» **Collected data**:
◆ ◆ ◆
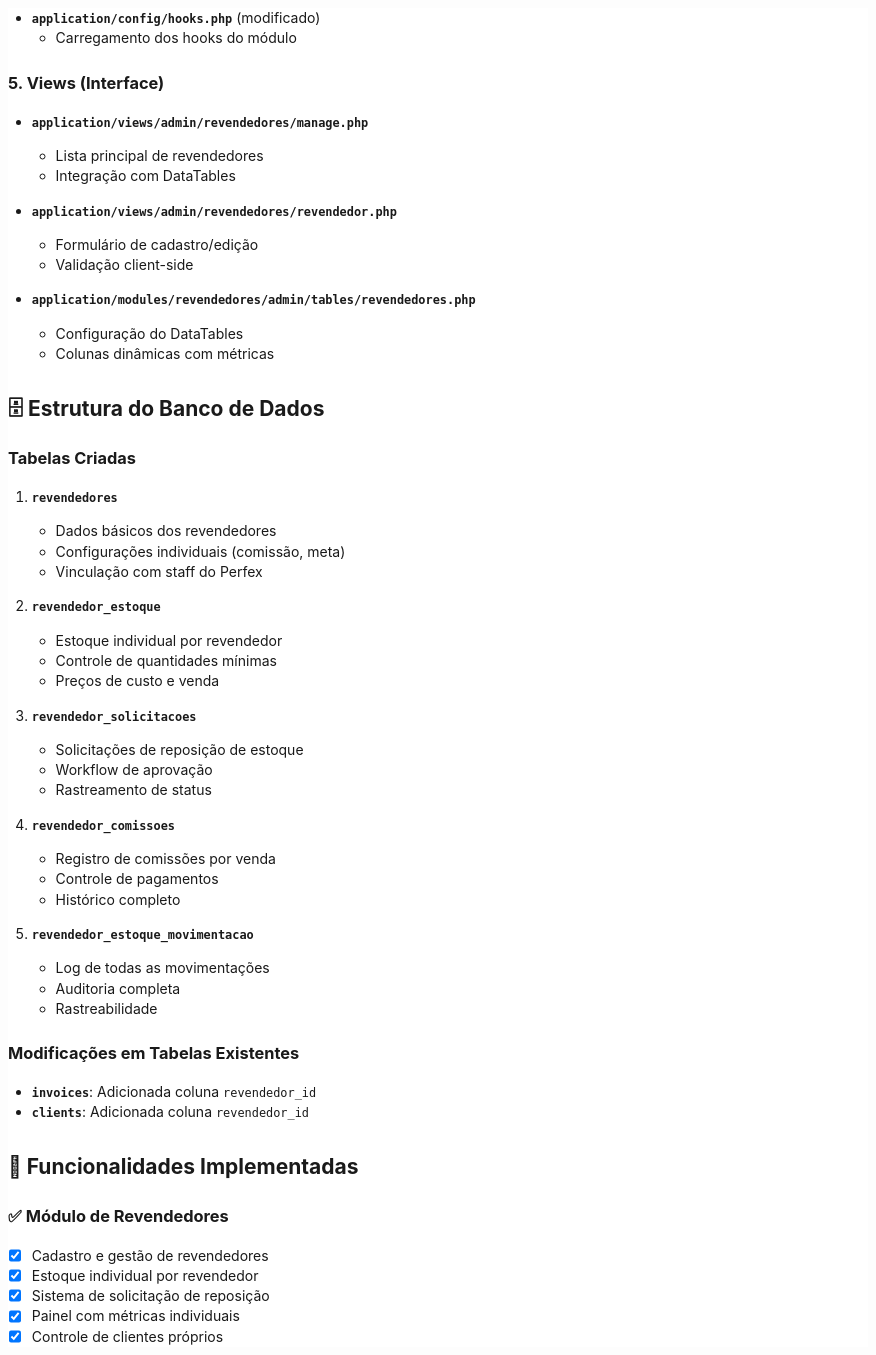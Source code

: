 - **`application/config/hooks.php`** (modificado)
  - Carregamento dos hooks do módulo

### 5. Views (Interface)
- **`application/views/admin/revendedores/manage.php`**
  - Lista principal de revendedores
  - Integração com DataTables

- **`application/views/admin/revendedores/revendedor.php`**
  - Formulário de cadastro/edição
  - Validação client-side

- **`application/modules/revendedores/admin/tables/revendedores.php`**
  - Configuração do DataTables
  - Colunas dinâmicas com métricas

## 🗄️ Estrutura do Banco de Dados

### Tabelas Criadas

1. **`revendedores`**
   - Dados básicos dos revendedores
   - Configurações individuais (comissão, meta)
   - Vinculação com staff do Perfex

2. **`revendedor_estoque`**
   - Estoque individual por revendedor
   - Controle de quantidades mínimas
   - Preços de custo e venda

3. **`revendedor_solicitacoes`**
   - Solicitações de reposição de estoque
   - Workflow de aprovação
   - Rastreamento de status

4. **`revendedor_comissoes`**
   - Registro de comissões por venda
   - Controle de pagamentos
   - Histórico completo

5. **`revendedor_estoque_movimentacao`**
   - Log de todas as movimentações
   - Auditoria completa
   - Rastreabilidade

### Modificações em Tabelas Existentes
- **`invoices`**: Adicionada coluna `revendedor_id`
- **`clients`**: Adicionada coluna `revendedor_id`

## 🔧 Funcionalidades Implementadas

### ✅ Módulo de Revendedores
- [x] Cadastro e gestão de revendedores
- [x] Estoque individual por revendedor
- [x] Sistema de solicitação de reposição
- [x] Painel com métricas individuais
- [x] Controle de clientes próprios
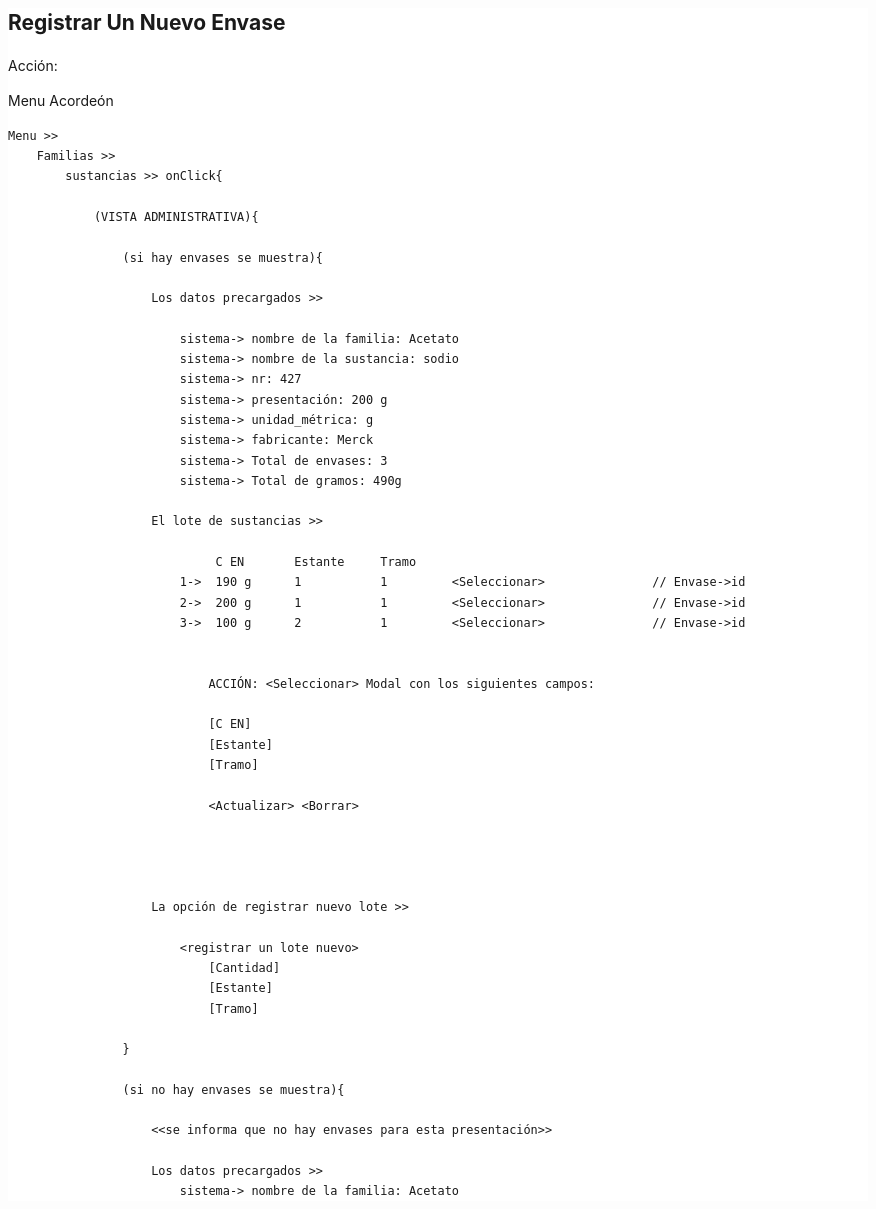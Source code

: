 ## Registrar Un Nuevo Envase

Acción:
<registrar un lote nuevo o envase>

Menu Acordeón

```
Menu >>
    Familias >>
        sustancias >> onClick{

            (VISTA ADMINISTRATIVA){

                (si hay envases se muestra){

                    Los datos precargados >>

                        sistema-> nombre de la familia: Acetato
                        sistema-> nombre de la sustancia: sodio
                        sistema-> nr: 427
                        sistema-> presentación: 200 g
                        sistema-> unidad_métrica: g
                        sistema-> fabricante: Merck
                        sistema-> Total de envases: 3
                        sistema-> Total de gramos: 490g

                    El lote de sustancias >>

                             C EN 	    Estante	    Tramo
                        1->  190 g      1		    1         <Seleccionar>               // Envase->id
                        2->  200 g      1		    1         <Seleccionar>               // Envase->id
                        3->  100 g      2		    1         <Seleccionar>               // Envase->id


                            ACCIÓN: <Seleccionar> Modal con los siguientes campos:

                            [C EN]
                            [Estante]
                            [Tramo]

                            <Actualizar> <Borrar>




                    La opción de registrar nuevo lote >>

                        <registrar un lote nuevo>
                            [Cantidad]
                            [Estante]
                            [Tramo]

                }

                (si no hay envases se muestra){

                    <<se informa que no hay envases para esta presentación>>

                    Los datos precargados >>
                        sistema-> nombre de la familia: Acetato
```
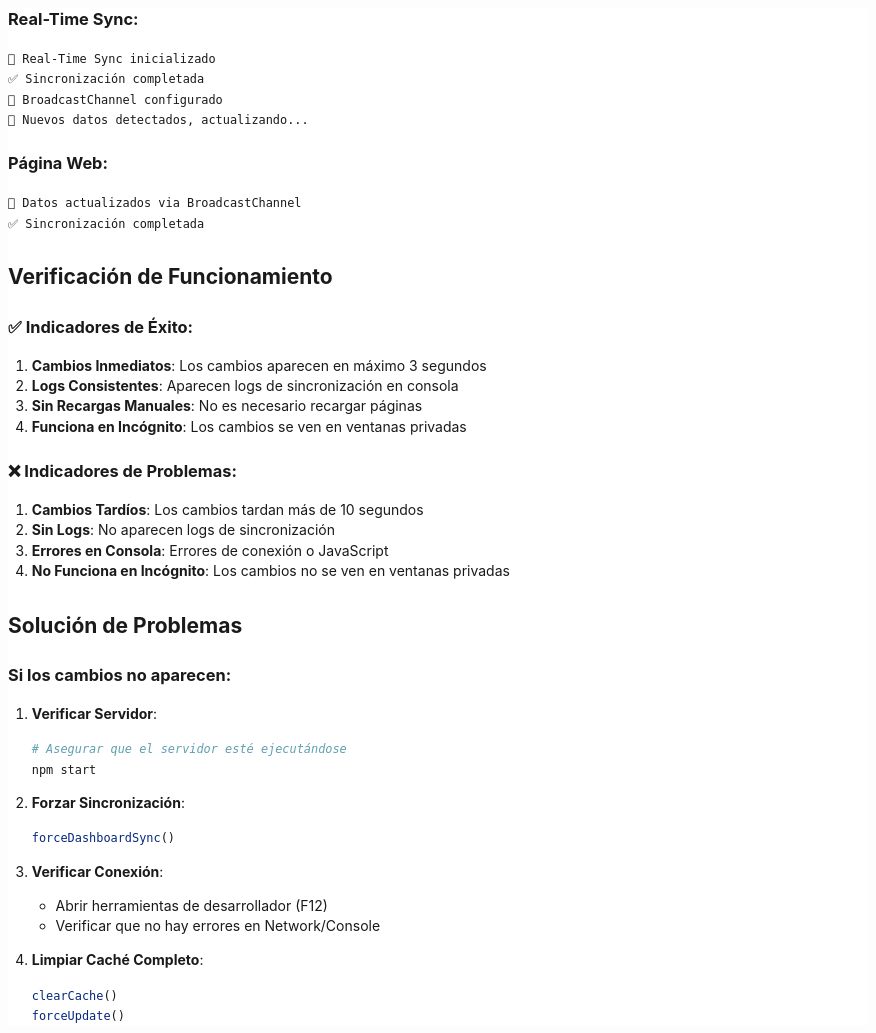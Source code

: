 ### Real-Time Sync:
```
🔄 Real-Time Sync inicializado
✅ Sincronización completada
📡 BroadcastChannel configurado
🔄 Nuevos datos detectados, actualizando...
```

### Página Web:
```
🔄 Datos actualizados via BroadcastChannel
✅ Sincronización completada
```

## Verificación de Funcionamiento

### ✅ Indicadores de Éxito:

1. **Cambios Inmediatos**: Los cambios aparecen en máximo 3 segundos
2. **Logs Consistentes**: Aparecen logs de sincronización en consola
3. **Sin Recargas Manuales**: No es necesario recargar páginas
4. **Funciona en Incógnito**: Los cambios se ven en ventanas privadas

### ❌ Indicadores de Problemas:

1. **Cambios Tardíos**: Los cambios tardan más de 10 segundos
2. **Sin Logs**: No aparecen logs de sincronización
3. **Errores en Consola**: Errores de conexión o JavaScript
4. **No Funciona en Incógnito**: Los cambios no se ven en ventanas privadas

## Solución de Problemas

### Si los cambios no aparecen:

1. **Verificar Servidor**:
   ```bash
   # Asegurar que el servidor esté ejecutándose
   npm start
   ```

2. **Forzar Sincronización**:
   ```javascript
   forceDashboardSync()
   ```

3. **Verificar Conexión**:
   - Abrir herramientas de desarrollador (F12)
   - Verificar que no hay errores en Network/Console

4. **Limpiar Caché Completo**:
   ```javascript
   clearCache()
   forceUpdate()
   ```
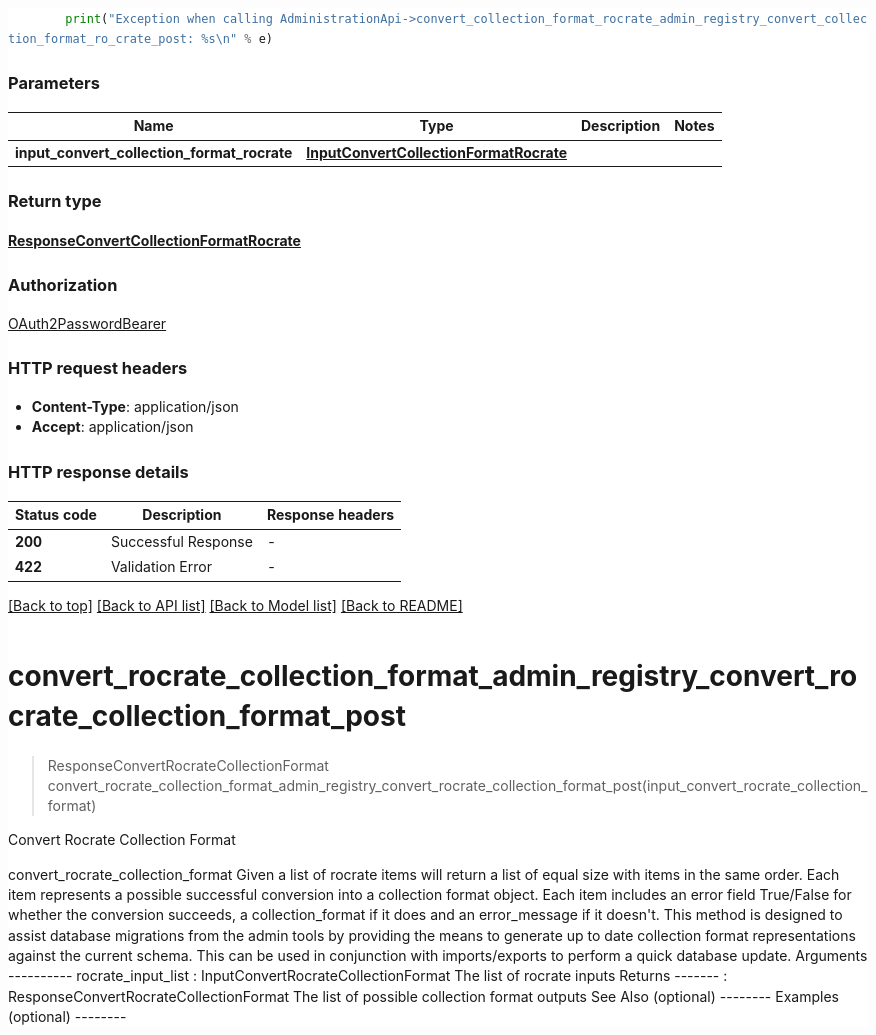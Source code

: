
 ```python
        print("Exception when calling AdministrationApi->convert_collection_format_rocrate_admin_registry_convert_collection_format_ro_crate_post: %s\n" % e)
```


### Parameters

Name | Type | Description  | Notes
------------- | ------------- | ------------- | -------------
 **input_convert_collection_format_rocrate** | [**InputConvertCollectionFormatRocrate**](InputConvertCollectionFormatRocrate.md)|  |

### Return type

[**ResponseConvertCollectionFormatRocrate**](ResponseConvertCollectionFormatRocrate.md)

### Authorization

[OAuth2PasswordBearer](../README.md#OAuth2PasswordBearer)

### HTTP request headers

 - **Content-Type**: application/json
 - **Accept**: application/json


### HTTP response details

| Status code | Description | Response headers |
|-------------|-------------|------------------|
**200** | Successful Response |  -  |
**422** | Validation Error |  -  |

[[Back to top]](#) [[Back to API list]](../README.md#documentation-for-api-endpoints) [[Back to Model list]](../README.md#documentation-for-models) [[Back to README]](../README.md)

# **convert_rocrate_collection_format_admin_registry_convert_rocrate_collection_format_post**
> ResponseConvertRocrateCollectionFormat convert_rocrate_collection_format_admin_registry_convert_rocrate_collection_format_post(input_convert_rocrate_collection_format)

Convert Rocrate Collection Format

convert_rocrate_collection_format Given a list of rocrate items will return a list of equal size with items in the same order. Each item represents a possible successful conversion into a collection format object. Each item includes an error field True/False for whether the conversion succeeds, a collection_format if it does and an error_message if it doesn't.  This method is designed to assist database migrations from the admin tools by providing the means to generate up to date collection format representations against the current schema. This can be used in conjunction with imports/exports to perform a quick database update.  Arguments ---------- rocrate_input_list : InputConvertRocrateCollectionFormat     The list of rocrate inputs  Returns -------  : ResponseConvertRocrateCollectionFormat     The list of possible collection format outputs  See Also (optional) --------  Examples (optional) --------

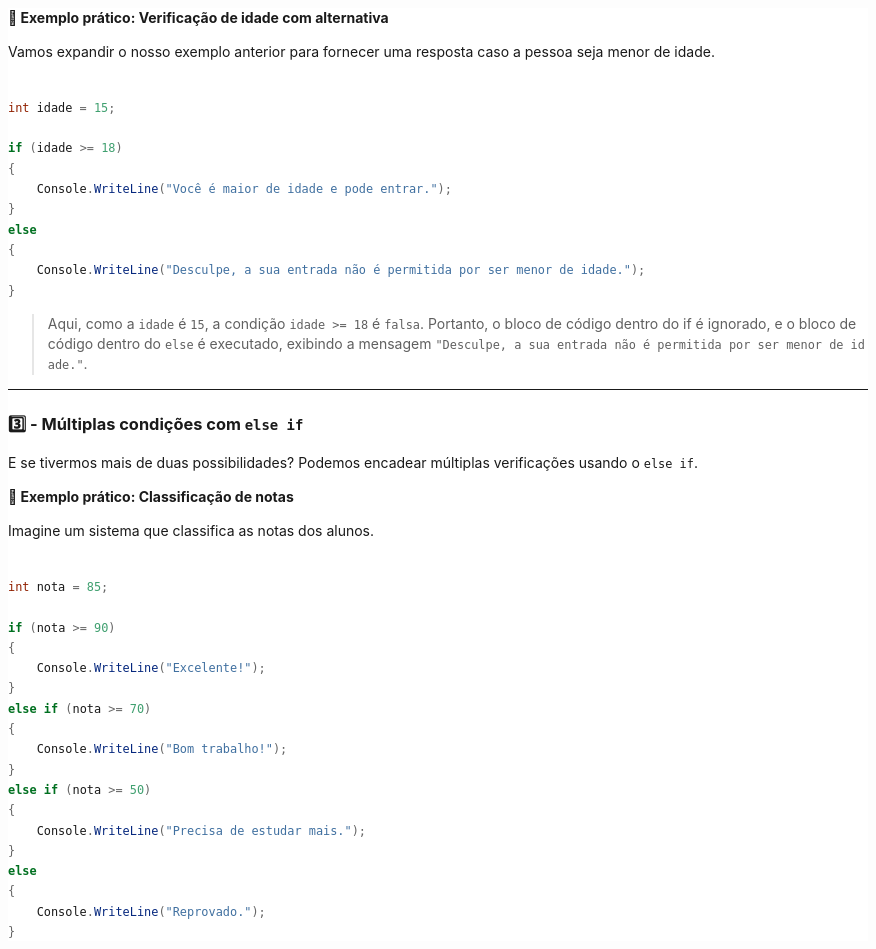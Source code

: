 **🧠 Exemplo prático: Verificação de idade com alternativa**

Vamos expandir o nosso exemplo anterior para fornecer uma resposta caso a pessoa seja menor de idade.

``` csharp

int idade = 15;

if (idade >= 18)
{
    Console.WriteLine("Você é maior de idade e pode entrar.");
}
else
{
    Console.WriteLine("Desculpe, a sua entrada não é permitida por ser menor de idade.");
}

```

> Aqui, como a `idade` é `15`, a condição `idade >= 18` é `falsa`. Portanto, o bloco de código dentro do if é ignorado, e o bloco de código dentro do `else` é executado, exibindo a mensagem `"Desculpe, a sua entrada não é permitida por ser menor de idade."`.

---

### 3️⃣ - Múltiplas condições com `else if`

E se tivermos mais de duas possibilidades? Podemos encadear múltiplas verificações usando o `else if`.

**🧠 Exemplo prático: Classificação de notas**

Imagine um sistema que classifica as notas dos alunos.

```csharp

int nota = 85;

if (nota >= 90)
{
    Console.WriteLine("Excelente!");
}
else if (nota >= 70)
{
    Console.WriteLine("Bom trabalho!");
}
else if (nota >= 50)
{
    Console.WriteLine("Precisa de estudar mais.");
}
else
{
    Console.WriteLine("Reprovado.");
}

```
◆ ◆ ◆
» **Problem**: Restate the entries verbatim, without pictures.

» **Response to this task**:
Source code

: - **`application/config/hooks.php`** (modificado)
  - Carregamento dos hooks do módulo

### 5. Views (Interface)
- **`application/views/admin/revendedores/manage.php`**
  - Lista principal de revendedores
  - Integração com DataTables

- **`application/views/admin/revendedores/revendedor.php`**
  - Formulário de cadastro/edição
  - Validação client-side

- **`application/modules/revendedores/admin/tables/revendedores.php`**
  - Configuração do DataTables
  - Colunas dinâmicas com métricas

## 🗄️ Estrutura do Banco de Dados

### Tabelas Criadas

1. **`revendedores`**
   - Dados básicos dos revendedores
   - Configurações individuais (comissão, meta)
   - Vinculação com staff do Perfex

2. **`revendedor_estoque`**
   - Estoque individual por revendedor
   - Controle de quantidades mínimas
   - Preços de custo e venda

3. **`revendedor_solicitacoes`**
   - Solicitações de reposição de estoque
   - Workflow de aprovação
   - Rastreamento de status

4. **`revendedor_comissoes`**
   - Registro de comissões por venda
   - Controle de pagamentos
   - Histórico completo

5. **`revendedor_estoque_movimentacao`**
   - Log de todas as movimentações
   - Auditoria completa
   - Rastreabilidade

### Modificações em Tabelas Existentes
- **`invoices`**: Adicionada coluna `revendedor_id`
- **`clients`**: Adicionada coluna `revendedor_id`

## 🔧 Funcionalidades Implementadas

### ✅ Módulo de Revendedores
- [x] Cadastro e gestão de revendedores
- [x] Estoque individual por revendedor
- [x] Sistema de solicitação de reposição
- [x] Painel com métricas individuais
- [x] Controle de clientes próprios
Source code

: ## Registrar Un Nuevo Envase

Acción:
<registrar un lote nuevo o envase>

Menu Acordeón

```
Menu >>
    Familias >>
        sustancias >> onClick{

            (VISTA ADMINISTRATIVA){

                (si hay envases se muestra){

                    Los datos precargados >>

                        sistema-> nombre de la familia: Acetato
                        sistema-> nombre de la sustancia: sodio
                        sistema-> nr: 427
                        sistema-> presentación: 200 g
                        sistema-> unidad_métrica: g
                        sistema-> fabricante: Merck
                        sistema-> Total de envases: 3
                        sistema-> Total de gramos: 490g

                    El lote de sustancias >>

                             C EN 	    Estante	    Tramo
                        1->  190 g      1		    1         <Seleccionar>               // Envase->id
                        2->  200 g      1		    1         <Seleccionar>               // Envase->id
                        3->  100 g      2		    1         <Seleccionar>               // Envase->id


                            ACCIÓN: <Seleccionar> Modal con los siguientes campos:

                            [C EN]
                            [Estante]
                            [Tramo]

                            <Actualizar> <Borrar>




                    La opción de registrar nuevo lote >>

                        <registrar un lote nuevo>
                            [Cantidad]
                            [Estante]
                            [Tramo]

                }

                (si no hay envases se muestra){

                    <<se informa que no hay envases para esta presentación>>

                    Los datos precargados >>
                        sistema-> nombre de la familia: Acetato
```
Source code

: ### Real-Time Sync:
```
🔄 Real-Time Sync inicializado
✅ Sincronización completada
📡 BroadcastChannel configurado
🔄 Nuevos datos detectados, actualizando...
```

### Página Web:
```
🔄 Datos actualizados via BroadcastChannel
✅ Sincronización completada
```

## Verificación de Funcionamiento

### ✅ Indicadores de Éxito:

1. **Cambios Inmediatos**: Los cambios aparecen en máximo 3 segundos
2. **Logs Consistentes**: Aparecen logs de sincronización en consola
3. **Sin Recargas Manuales**: No es necesario recargar páginas
4. **Funciona en Incógnito**: Los cambios se ven en ventanas privadas

### ❌ Indicadores de Problemas:

1. **Cambios Tardíos**: Los cambios tardan más de 10 segundos
2. **Sin Logs**: No aparecen logs de sincronización
3. **Errores en Consola**: Errores de conexión o JavaScript
4. **No Funciona en Incógnito**: Los cambios no se ven en ventanas privadas

## Solución de Problemas

### Si los cambios no aparecen:

1. **Verificar Servidor**:
   ```bash
   # Asegurar que el servidor esté ejecutándose
   npm start
   ```

2. **Forzar Sincronización**:
   ```javascript
   forceDashboardSync()
   ```

3. **Verificar Conexión**:
   - Abrir herramientas de desarrollador (F12)
   - Verificar que no hay errores en Network/Console

4. **Limpiar Caché Completo**:
   ```javascript
   clearCache()
   forceUpdate()
   ```
Source code

:
 ```python
        print("Exception when calling AdministrationApi->convert_collection_format_rocrate_admin_registry_convert_collection_format_ro_crate_post: %s\n" % e)
```


### Parameters

Name | Type | Description  | Notes
------------- | ------------- | ------------- | -------------
 **input_convert_collection_format_rocrate** | [**InputConvertCollectionFormatRocrate**](InputConvertCollectionFormatRocrate.md)|  |

### Return type

[**ResponseConvertCollectionFormatRocrate**](ResponseConvertCollectionFormatRocrate.md)

### Authorization

[OAuth2PasswordBearer](../README.md#OAuth2PasswordBearer)

### HTTP request headers

 - **Content-Type**: application/json
 - **Accept**: application/json


### HTTP response details

| Status code | Description | Response headers |
|-------------|-------------|------------------|
**200** | Successful Response |  -  |
**422** | Validation Error |  -  |

[[Back to top]](#) [[Back to API list]](../README.md#documentation-for-api-endpoints) [[Back to Model list]](../README.md#documentation-for-models) [[Back to README]](../README.md)

# **convert_rocrate_collection_format_admin_registry_convert_rocrate_collection_format_post**
> ResponseConvertRocrateCollectionFormat convert_rocrate_collection_format_admin_registry_convert_rocrate_collection_format_post(input_convert_rocrate_collection_format)

Convert Rocrate Collection Format

convert_rocrate_collection_format Given a list of rocrate items will return a list of equal size with items in the same order. Each item represents a possible successful conversion into a collection format object. Each item includes an error field True/False for whether the conversion succeeds, a collection_format if it does and an error_message if it doesn't.  This method is designed to assist database migrations from the admin tools by providing the means to generate up to date collection format representations against the current schema. This can be used in conjunction with imports/exports to perform a quick database update.  Arguments ---------- rocrate_input_list : InputConvertRocrateCollectionFormat     The list of rocrate inputs  Returns -------  : ResponseConvertRocrateCollectionFormat     The list of possible collection format outputs  See Also (optional) --------  Examples (optional) --------

Source code

: **🧠 Exemplo prático: Verificação de idade com alternativa**

Vamos expandir o nosso exemplo anterior para fornecer uma resposta caso a pessoa seja menor de idade.

``` csharp

int idade = 15;

if (idade >= 18)
{
    Console.WriteLine("Você é maior de idade e pode entrar.");
}
else
{
    Console.WriteLine("Desculpe, a sua entrada não é permitida por ser menor de idade.");
}

```

> Aqui, como a `idade` é `15`, a condição `idade >= 18` é `falsa`. Portanto, o bloco de código dentro do if é ignorado, e o bloco de código dentro do `else` é executado, exibindo a mensagem `"Desculpe, a sua entrada não é permitida por ser menor de idade."`.

---

### 3️⃣ - Múltiplas condições com `else if`

E se tivermos mais de duas possibilidades? Podemos encadear múltiplas verificações usando o `else if`.

**🧠 Exemplo prático: Classificação de notas**

Imagine um sistema que classifica as notas dos alunos.

```csharp

int nota = 85;

if (nota >= 90)
{
    Console.WriteLine("Excelente!");
}
else if (nota >= 70)
{
    Console.WriteLine("Bom trabalho!");
}
else if (nota >= 50)
{
    Console.WriteLine("Precisa de estudar mais.");
}
else
{
    Console.WriteLine("Reprovado.");
}

```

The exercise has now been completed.